Mayor Jenderal: Dari Garis Depan ke Puncak Kepemimpinan Militer

Radarwarga.id – Portal Berita Warga dan Informasi Terpopuler – 15 April 2026 | Istilah “Mayor Jenderal” jarang terdengar di publik, namun peran strategis yang diembannya dalam struktur militer menjadi sorotan utama ketika nama-nama tokoh tinggi menorehkan jejak penting di panggung internasional.

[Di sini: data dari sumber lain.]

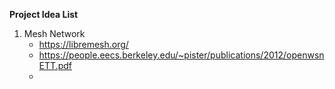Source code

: **Project Idea List**

1. Mesh Network
   - https://libremesh.org/
   - https://people.eecs.berkeley.edu/~pister/publications/2012/openwsnETT.pdf
   - 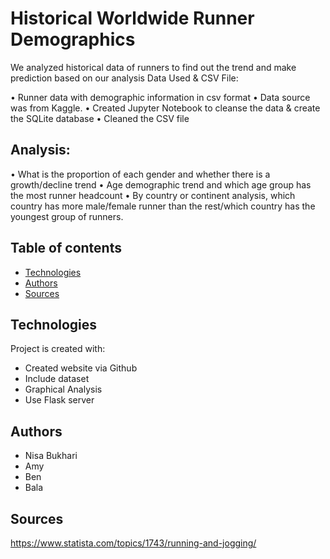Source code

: # Historical Worldwide Runner Demographics

We analyzed historical data of runners to find out the trend and make prediction based on our analysis 
Data Used & CSV File:

•	Runner data with demographic information in csv format 
•	Data source was from Kaggle.
•	Created Jupyter Notebook to cleanse the data & create the SQLite database
•	Cleaned the CSV file

## Analysis:
•	What is the proportion of each gender and whether there is a growth/decline trend 
•	Age demographic trend and which age group has the most runner headcount 
•	By country or continent analysis, which country has more male/female runner than the rest/which country has the youngest group of runners.


## Table of contents
* [Technologies](#technologies)
* [Authors](#authors)
* [Sources](#sources)
	
## Technologies
Project is created with:
* Created website via Github
* Include dataset
* Graphical Analysis
* Use Flask server 

## Authors
* Nisa Bukhari
* Amy
* Ben
* Bala

## Sources
https://www.statista.com/topics/1743/running-and-jogging/














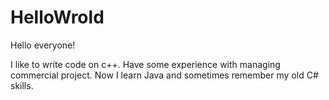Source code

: # HelloWrold

Hello everyone!

I like to write code on c++. Have some experience with managing commercial project. Now I learn Java and sometimes remember my old C# skills.
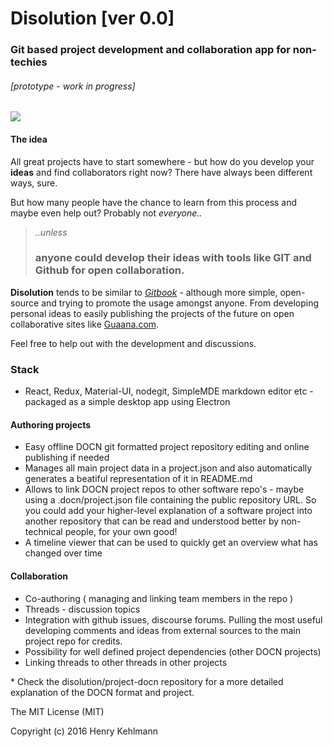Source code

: # Disolution [ver 0.0]
### Git based project development and collaboration app for non-techies

###### [prototype - work in progress]

![](https://raw.githubusercontent.com/disolution/disolution-app/gh-pages/screenshots/screenshot_v0.png)

#### The idea
All great projects have to start somewhere - but how do you develop your **ideas** and
find collaborators right now?
There have always been different ways, sure.

But how many people have the chance to learn from this process and maybe even help out?
Probably not *everyone..*

> *..unless*
> ### anyone could develop their ideas with tools like GIT and Github for open collaboration.

**Disolution** tends to be similar to [*Gitbook*](https://www.gitbook.com/) - although more simple, open-source and trying to promote the usage amongst anyone.
From developing personal ideas to easily publishing the projects of the future on
open collaborative sites like [Guaana.com](https://www.guaana.com).

Feel free to help out with the development and discussions.

### Stack
* React, Redux, Material-UI, nodegit, SimpleMDE markdown editor etc - packaged as a simple desktop app using Electron

#### Authoring projects
* Easy offline DOCN git formatted project repository editing and online publishing if needed
* Manages all main project data in a project.json and also automatically generates a beatiful representation of it in README.md
* Allows to link DOCN project repos to other software repo's - maybe using a .docn/project.json file containing the public repository URL. So you could add your higher-level explanation of a software project into another repository that can be read and understood better by non-technical people, for your own good!
* A timeline viewer that can be used to quickly get an overview what has changed over time

#### Collaboration
* Co-authoring ( managing and linking team members in the repo )
* Threads - discussion topics
* Integration with github issues, discourse forums. Pulling the most useful developing comments and ideas from external sources to the main project repo for credits.
* Possibility for well defined project dependencies (other DOCN projects)
* Linking threads to other threads in other projects

\* Check the disolution/project-docn repository for a more detailed explanation of the DOCN format and project.

The MIT License (MIT)

Copyright (c) 2016 Henry Kehlmann
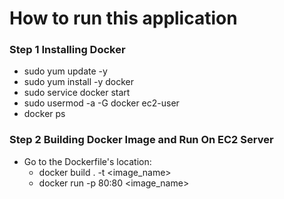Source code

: # How to run this application

### Step 1 Installing Docker
- sudo yum update -y
- sudo yum install -y docker
- sudo service docker start
- sudo usermod -a -G docker ec2-user
- docker ps

### Step 2 Building Docker Image and Run On EC2 Server

- Go to the Dockerfile's location:
     - docker build . -t <image_name>
     - docker run -p 80:80 <image_name>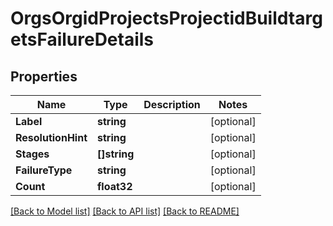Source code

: # OrgsOrgidProjectsProjectidBuildtargetsFailureDetails

## Properties

Name | Type | Description | Notes
------------ | ------------- | ------------- | -------------
**Label** | **string** |  | [optional] 
**ResolutionHint** | **string** |  | [optional] 
**Stages** | **[]string** |  | [optional] 
**FailureType** | **string** |  | [optional] 
**Count** | **float32** |  | [optional] 

[[Back to Model list]](../README.md#documentation-for-models) [[Back to API list]](../README.md#documentation-for-api-endpoints) [[Back to README]](../README.md)


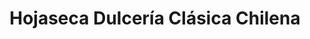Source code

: ---
title: "Hojaseca Dulcería Clásica Chilena"
url: /concon/hojaseca-dulceria-clasica-chilena/
shop: Bäckerei
---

Dua contoh menonjol, yaitu Jenderal Andika Perkasa dari Tentara Nasional Indonesia (TNI) dan Mayor Jenderal Ali Abdollahi dari Angkatan Bersenjata Iran, mengilustrasikan perjalanan karier yang dimulai dari pangkat mayor hingga mencapai puncak kepemimpinan.

Jenderal Andika Perkasa lahir pada 21 Desember 1964 di Bandung, Jawa Barat. Lulusan Akademi Militer 1987, ia memulai karier sebagai prajurit infanteri di Komando Pasukan Khusus (Kopassus). Selama masa perwira menengah, Andika menempati jabatan mayor, mengemban tugas di luar markas besar TNI Angkatan Darat. Pengalaman tersebut menyiapkan dasar kepemimpinan yang kuat, mempersiapkan ia untuk peran lebih tinggi di masa depan.

Baca juga:

Setelah menapaki pangkat Letnan Kolonel, Andika kembali ke Kopassus sebagai Komandan Batalyon 32/Apta Sandhi Prayuda Utama. Kemudian, ketika telah mencapai pangkat Kolonel, ia menjabat sebagai Komandan Resor Militer 023/Kawal Samudera di Kodam I/Bukit Barisan. Pada 2013, ia dipromosikan menjadi Kepala Dinas Penerangan TNI AD dengan pangkat brigadir jenderal, menandai transisi penting ke level komando strategis.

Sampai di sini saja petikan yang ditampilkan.